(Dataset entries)
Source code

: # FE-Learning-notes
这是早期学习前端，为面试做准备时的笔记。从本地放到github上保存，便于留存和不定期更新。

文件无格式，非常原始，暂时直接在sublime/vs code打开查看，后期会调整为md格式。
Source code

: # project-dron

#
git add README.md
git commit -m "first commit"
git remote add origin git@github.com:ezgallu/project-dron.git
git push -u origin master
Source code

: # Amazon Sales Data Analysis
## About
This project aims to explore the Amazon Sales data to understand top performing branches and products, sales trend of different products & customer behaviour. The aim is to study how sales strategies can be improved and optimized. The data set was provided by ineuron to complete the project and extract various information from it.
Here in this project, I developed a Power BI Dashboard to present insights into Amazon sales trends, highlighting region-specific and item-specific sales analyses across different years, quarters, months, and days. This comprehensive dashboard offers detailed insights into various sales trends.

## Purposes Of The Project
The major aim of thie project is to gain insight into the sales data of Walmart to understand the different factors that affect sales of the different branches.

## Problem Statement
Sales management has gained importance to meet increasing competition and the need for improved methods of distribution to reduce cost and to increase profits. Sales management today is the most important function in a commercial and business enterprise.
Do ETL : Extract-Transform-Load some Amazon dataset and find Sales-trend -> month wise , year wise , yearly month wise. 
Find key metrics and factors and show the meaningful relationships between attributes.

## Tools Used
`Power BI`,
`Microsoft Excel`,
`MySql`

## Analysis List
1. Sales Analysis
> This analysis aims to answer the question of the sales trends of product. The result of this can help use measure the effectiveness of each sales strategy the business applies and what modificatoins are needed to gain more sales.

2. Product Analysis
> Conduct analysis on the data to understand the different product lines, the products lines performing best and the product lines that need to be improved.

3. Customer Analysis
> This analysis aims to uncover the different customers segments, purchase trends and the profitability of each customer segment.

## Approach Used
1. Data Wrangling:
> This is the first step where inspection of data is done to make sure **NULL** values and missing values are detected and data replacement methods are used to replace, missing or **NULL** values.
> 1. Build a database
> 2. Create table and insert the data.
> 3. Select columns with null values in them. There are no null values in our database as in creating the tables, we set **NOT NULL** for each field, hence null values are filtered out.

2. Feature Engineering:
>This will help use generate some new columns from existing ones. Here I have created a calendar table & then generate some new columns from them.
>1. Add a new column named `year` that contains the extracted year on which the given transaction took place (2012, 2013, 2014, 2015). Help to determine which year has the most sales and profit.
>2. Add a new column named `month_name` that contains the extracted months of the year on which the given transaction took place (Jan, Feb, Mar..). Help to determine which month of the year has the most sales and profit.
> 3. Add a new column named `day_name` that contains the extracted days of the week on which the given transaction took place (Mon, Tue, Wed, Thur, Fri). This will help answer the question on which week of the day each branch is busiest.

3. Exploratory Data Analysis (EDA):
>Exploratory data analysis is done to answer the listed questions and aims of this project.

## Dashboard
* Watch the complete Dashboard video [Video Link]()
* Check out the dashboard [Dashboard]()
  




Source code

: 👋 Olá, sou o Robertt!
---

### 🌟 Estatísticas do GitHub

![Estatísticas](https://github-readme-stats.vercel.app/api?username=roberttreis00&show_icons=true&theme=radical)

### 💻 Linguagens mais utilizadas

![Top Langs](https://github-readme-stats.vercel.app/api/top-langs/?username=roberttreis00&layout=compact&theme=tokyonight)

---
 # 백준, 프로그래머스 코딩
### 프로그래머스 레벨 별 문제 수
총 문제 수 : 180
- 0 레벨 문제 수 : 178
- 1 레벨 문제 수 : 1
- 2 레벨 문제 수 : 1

▸ PROBLEM STATEMENT
Take every line from the records above that has the word "values" and copy it.

▸ YOUR RESPONSE
> This is the first step where inspection of data is done to make sure **NULL** values and missing values are detected and data replacement methods are used to replace, missing or **NULL** values.
> 3. Select columns with null values in them. There are no null values in our database as in creating the tables, we set **NOT NULL** for each field, hence null values are filtered out.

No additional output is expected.